Two cultures, three cultures, and feeling dizzy

2628723One of those people that have initials for their first name, CP Snow is famous and infamous for a lecture given 50 years ago at Cambridge University. In “Two cultures and the Scientific Revolution”, Snow indicted the humanities for halting the progress of society. The literary inclined Universities were unwelcoming to the knowledge and methods of technologists and natural scientists. (A likely third culture might be social scientists, whether angels or devils, I don’t know if Snow specified.) In the New York Times book review section Peter Dizikes, a science writer, thought again about the Snow essay and tried to get something fresh and contemporary out of it. And it seems quite a struggle to make that text speak again. The world seems less binary without the Cold War.
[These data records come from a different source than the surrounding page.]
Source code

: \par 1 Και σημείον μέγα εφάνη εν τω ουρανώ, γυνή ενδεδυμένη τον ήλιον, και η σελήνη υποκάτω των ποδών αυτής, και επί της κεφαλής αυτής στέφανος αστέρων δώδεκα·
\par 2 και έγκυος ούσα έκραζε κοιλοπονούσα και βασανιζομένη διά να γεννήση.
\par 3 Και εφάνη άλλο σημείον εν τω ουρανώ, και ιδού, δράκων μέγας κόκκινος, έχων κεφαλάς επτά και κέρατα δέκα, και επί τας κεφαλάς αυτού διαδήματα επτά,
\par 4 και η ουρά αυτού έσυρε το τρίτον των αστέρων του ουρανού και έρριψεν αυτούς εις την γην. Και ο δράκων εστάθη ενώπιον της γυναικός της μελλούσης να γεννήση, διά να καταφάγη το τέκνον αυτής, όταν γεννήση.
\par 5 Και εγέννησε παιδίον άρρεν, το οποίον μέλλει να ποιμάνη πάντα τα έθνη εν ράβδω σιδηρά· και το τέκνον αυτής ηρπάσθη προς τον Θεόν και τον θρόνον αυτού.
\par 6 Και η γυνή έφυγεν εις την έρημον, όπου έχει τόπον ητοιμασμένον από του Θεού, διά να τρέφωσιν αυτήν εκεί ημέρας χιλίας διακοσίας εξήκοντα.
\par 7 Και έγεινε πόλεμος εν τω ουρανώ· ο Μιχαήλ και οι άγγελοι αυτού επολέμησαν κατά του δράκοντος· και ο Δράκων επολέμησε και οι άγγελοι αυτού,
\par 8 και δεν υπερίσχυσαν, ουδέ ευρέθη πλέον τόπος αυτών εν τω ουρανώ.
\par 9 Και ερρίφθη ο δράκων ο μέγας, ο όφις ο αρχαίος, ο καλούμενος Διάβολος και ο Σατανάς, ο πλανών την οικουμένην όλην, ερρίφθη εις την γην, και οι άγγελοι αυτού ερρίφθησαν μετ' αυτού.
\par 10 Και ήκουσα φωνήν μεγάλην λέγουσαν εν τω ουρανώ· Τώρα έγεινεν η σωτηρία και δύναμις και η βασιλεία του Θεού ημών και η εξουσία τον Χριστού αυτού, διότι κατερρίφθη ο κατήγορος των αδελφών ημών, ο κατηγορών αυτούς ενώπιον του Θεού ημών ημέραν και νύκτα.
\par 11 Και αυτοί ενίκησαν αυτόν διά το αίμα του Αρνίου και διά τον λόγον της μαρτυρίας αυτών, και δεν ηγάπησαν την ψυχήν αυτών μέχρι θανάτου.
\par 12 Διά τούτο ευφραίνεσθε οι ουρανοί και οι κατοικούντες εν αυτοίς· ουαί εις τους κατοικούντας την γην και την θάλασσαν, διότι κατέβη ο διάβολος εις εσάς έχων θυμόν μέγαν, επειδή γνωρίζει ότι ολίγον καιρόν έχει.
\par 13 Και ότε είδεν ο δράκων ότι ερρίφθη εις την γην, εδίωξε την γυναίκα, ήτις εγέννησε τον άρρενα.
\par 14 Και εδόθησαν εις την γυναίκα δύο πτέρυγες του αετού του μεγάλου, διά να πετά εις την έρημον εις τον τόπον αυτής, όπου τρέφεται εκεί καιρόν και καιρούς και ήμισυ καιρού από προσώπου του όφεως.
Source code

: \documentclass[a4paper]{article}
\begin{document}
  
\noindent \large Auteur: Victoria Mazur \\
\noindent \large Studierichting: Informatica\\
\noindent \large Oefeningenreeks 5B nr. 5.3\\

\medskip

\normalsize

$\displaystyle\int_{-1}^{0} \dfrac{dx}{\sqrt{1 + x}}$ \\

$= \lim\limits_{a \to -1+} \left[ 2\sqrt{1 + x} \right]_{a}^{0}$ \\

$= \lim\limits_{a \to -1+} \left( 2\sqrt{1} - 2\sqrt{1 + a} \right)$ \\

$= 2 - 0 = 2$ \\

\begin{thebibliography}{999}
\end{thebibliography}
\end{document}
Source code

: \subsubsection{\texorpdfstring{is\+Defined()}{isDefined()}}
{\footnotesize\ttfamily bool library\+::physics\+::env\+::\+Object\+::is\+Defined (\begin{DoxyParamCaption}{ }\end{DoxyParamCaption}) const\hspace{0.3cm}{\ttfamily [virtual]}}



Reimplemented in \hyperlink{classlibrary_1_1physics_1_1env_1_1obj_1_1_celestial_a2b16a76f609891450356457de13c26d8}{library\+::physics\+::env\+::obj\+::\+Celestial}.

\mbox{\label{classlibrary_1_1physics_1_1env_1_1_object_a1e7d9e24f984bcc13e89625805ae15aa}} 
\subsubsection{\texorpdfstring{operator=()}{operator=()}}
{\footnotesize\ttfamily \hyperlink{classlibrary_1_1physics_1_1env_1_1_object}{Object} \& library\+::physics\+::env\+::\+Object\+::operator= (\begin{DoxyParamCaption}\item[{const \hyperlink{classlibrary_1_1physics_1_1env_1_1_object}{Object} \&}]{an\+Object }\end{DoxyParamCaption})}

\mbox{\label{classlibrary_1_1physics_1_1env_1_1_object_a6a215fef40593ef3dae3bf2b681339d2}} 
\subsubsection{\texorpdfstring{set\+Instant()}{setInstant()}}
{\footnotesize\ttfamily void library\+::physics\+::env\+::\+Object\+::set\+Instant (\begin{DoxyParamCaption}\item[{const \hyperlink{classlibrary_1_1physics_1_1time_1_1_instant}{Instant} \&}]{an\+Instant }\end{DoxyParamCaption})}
Dizikes concludes hurriedly:

the aspect of “The Two Cultures” that speaks most directly to us today. Your answer — and many different ones are possible — probably determines how widely and deeply you think we need to spread scientific knowledge. Do we need to produce more scientists and engineers to fight climate change? How should they be deployed? Do we need broader public understanding of the issue to support governmental action? Or do we need something else?

The equivalent of the “two cultures” is a bureaucratic decision about what kinds of big science to fund? I guess that means the humanities lost, but then again it was never their war…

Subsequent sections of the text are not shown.